Four members of the House Of Commons and two of the House of Lords made the trip which began in Sao Paulo before moving on to Brasilia and finally stopping off in Rio where Hendrick saw with his own eyes the potential of the 2016 Olympic host city for the first time.
The MP from the north of England is chairman of the UK-Brazil Friendship Committee (of which there is an equivalent in Brazilian parliament), and has long been involved in promoting business ties between the two countries, however on this his first trip to the country the itinerary covered a far broader array of topics.
“We came here to look at Brazil from an energy, climate change and environment perspective” he began. “In terms of climate change, which is a huge agenda involving lots of international negotiations in recent years, Brazil has a very important role because it is part of the solution.”
With economics also high on the agenda in Sao Paulo, the delegation had their ‘eyes opened’ to the world of flex-fuel engines, the potential European future of which Hendrick discussed in depth with UNICA, the Brazilian Sugar Cane Industry Association.

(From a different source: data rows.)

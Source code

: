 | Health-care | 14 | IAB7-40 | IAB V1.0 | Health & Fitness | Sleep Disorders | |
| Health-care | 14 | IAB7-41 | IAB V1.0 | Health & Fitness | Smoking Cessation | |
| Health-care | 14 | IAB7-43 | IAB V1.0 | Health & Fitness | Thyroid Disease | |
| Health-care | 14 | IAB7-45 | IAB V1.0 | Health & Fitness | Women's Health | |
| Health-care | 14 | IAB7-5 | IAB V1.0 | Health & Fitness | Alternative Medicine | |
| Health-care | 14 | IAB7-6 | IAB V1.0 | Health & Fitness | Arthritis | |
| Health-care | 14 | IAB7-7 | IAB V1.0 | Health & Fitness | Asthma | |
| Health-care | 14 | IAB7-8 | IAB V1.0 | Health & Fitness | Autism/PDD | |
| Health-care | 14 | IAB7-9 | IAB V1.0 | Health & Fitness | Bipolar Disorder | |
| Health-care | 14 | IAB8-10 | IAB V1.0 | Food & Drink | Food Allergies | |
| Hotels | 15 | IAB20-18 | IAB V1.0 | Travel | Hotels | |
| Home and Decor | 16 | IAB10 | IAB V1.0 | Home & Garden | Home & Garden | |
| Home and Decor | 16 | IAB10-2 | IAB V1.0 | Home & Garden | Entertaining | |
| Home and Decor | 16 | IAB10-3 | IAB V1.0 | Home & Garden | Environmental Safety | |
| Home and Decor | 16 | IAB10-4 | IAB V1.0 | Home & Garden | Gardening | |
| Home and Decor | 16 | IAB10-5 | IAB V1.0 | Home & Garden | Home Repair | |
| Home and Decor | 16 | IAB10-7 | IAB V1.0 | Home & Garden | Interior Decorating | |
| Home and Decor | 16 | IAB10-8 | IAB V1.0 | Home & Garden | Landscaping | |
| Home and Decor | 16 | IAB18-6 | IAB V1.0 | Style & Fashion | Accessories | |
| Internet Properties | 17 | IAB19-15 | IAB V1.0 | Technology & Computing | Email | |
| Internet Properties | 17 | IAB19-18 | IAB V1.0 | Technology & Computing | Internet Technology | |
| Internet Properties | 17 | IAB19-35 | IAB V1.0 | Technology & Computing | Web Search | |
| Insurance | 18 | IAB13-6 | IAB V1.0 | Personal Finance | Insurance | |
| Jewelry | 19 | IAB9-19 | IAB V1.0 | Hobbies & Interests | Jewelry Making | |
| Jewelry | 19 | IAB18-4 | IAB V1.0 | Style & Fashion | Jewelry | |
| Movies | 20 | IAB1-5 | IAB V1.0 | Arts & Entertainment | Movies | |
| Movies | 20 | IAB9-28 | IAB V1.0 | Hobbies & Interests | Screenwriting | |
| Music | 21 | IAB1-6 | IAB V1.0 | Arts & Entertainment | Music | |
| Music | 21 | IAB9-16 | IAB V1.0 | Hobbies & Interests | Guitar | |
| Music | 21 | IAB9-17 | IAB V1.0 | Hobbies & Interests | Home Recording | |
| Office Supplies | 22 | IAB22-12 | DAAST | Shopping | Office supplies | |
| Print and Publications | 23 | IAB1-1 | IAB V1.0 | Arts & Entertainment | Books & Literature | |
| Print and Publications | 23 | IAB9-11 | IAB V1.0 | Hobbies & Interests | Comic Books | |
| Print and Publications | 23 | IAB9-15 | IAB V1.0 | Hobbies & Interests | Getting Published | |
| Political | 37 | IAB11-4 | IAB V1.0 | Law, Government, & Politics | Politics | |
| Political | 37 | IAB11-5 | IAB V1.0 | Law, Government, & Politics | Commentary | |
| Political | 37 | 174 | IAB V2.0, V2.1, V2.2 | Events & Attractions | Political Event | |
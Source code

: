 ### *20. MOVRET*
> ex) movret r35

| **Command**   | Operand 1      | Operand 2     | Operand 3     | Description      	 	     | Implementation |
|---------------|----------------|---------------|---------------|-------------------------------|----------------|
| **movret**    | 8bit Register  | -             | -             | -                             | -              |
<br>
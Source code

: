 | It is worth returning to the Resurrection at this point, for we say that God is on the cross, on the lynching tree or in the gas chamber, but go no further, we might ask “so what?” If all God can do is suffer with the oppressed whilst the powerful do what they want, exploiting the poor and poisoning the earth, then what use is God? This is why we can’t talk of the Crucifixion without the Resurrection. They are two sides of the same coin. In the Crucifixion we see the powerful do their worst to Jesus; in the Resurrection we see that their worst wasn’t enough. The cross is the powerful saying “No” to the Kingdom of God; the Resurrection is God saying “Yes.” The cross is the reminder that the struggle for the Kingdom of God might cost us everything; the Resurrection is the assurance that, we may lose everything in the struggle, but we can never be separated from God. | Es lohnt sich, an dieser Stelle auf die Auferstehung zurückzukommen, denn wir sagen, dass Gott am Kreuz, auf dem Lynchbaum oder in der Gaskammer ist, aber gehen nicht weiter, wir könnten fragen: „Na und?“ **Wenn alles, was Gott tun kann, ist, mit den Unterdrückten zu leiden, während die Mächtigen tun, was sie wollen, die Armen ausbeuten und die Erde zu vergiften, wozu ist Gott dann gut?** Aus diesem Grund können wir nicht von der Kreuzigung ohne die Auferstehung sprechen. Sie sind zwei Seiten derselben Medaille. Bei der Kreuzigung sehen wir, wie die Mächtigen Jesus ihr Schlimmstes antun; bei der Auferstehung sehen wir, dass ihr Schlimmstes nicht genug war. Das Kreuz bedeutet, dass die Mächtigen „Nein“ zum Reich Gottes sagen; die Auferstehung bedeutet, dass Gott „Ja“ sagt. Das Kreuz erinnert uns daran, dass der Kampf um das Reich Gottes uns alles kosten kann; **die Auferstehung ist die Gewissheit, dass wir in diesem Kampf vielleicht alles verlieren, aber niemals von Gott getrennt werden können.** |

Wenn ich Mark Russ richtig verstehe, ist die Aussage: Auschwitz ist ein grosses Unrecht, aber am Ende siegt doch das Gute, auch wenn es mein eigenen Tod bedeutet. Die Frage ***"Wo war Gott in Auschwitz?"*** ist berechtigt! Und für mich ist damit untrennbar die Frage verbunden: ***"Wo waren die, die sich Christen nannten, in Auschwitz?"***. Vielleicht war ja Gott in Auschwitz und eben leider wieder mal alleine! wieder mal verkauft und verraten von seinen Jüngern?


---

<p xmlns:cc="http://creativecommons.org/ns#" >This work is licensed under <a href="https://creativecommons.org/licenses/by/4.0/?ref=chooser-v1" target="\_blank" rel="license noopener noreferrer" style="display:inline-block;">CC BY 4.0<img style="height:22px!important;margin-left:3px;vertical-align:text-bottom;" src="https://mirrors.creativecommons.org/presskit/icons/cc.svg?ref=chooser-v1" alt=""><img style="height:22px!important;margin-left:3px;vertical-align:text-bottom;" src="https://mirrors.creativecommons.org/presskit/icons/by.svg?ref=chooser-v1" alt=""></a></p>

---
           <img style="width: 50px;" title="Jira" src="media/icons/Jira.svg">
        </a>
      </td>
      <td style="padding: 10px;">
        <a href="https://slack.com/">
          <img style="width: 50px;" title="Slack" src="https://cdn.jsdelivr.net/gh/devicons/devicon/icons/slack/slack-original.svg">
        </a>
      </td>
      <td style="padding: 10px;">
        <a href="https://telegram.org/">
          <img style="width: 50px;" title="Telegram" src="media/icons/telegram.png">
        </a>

As the UK recently announced its failure to meet a targeted Twenty percent reduction in CO2 emissions from 1990 to 2010 by as much as seven percent, Brazil’s admirable pursuit of an 80 percent reduction by 2020 seems highly unlikely. As the MP discovered during his meetings in Sao Paulo though, the intention, at least in certain quarters of Parliament, is there and that is a start.
It has been President Lula’s approach to countries unfriendly with the West, notably the welcome afforded to Iranian leader Mahmoud Ahmadinejad late last year, which had also interested the delegation.
“That drew some criticism from colleagues but the basic line seems to be that Brazil under Lula tries to hold out the hand of friendship to all countries” said Hendrick, “and it is perhaps indicative of his trade union background that he… doesn’t need to be confrontational.”
It is Brazil’s position as an emerging world power and Lula’s fearless approach to negotiations that have sparked the recent increase in diplomatic activity not only with the UK but across the globe, and Hendrick sees the next decade, when Brazil looks set to become a top five world economy and possibly leapfrog the United Kingdom, as crucial.
“Brazil aims to use the Rio Olympics and 2014 World Cup as a means not only of showcasing their economy and the benefits that Brazil offers in trade terms but also to show the world that it’s a modern Twenty-first century country, the tenth largest economy in the world looking to be in the top five, and its potential is huge.”
The delegation’s final stop was Rio, and having been critical of Brazil’s human rights record, policing strategies and high homicide rates, Hendrick’s opinion was tempered during a visit to Brazil’s Human Rights Ministry with the mention of John Charles de Menezes unlawful shooting by the Metropolitan Police in 2005 for which nobody was found guilty.
However, Hendrick’s visit to the recently pacified Cantagalo favela confirmed in his eyes that the country was on the right tracks; “For myself and other members who have not been to Brazil before it has been a real eye opener because we can see the progress that is being made here” he said.
As far as the huge security implications of hosting an event such as the Olympics goes, the MP felt Brazil would also be well prepared. “The police and security services will have to put together a framework to minimize crime to visitors, and world events are always targets for terrorists even though Brazil has never been directly attacked. There is always a risk and the question is are the resources and personnel put out in a way to minimize that risk?”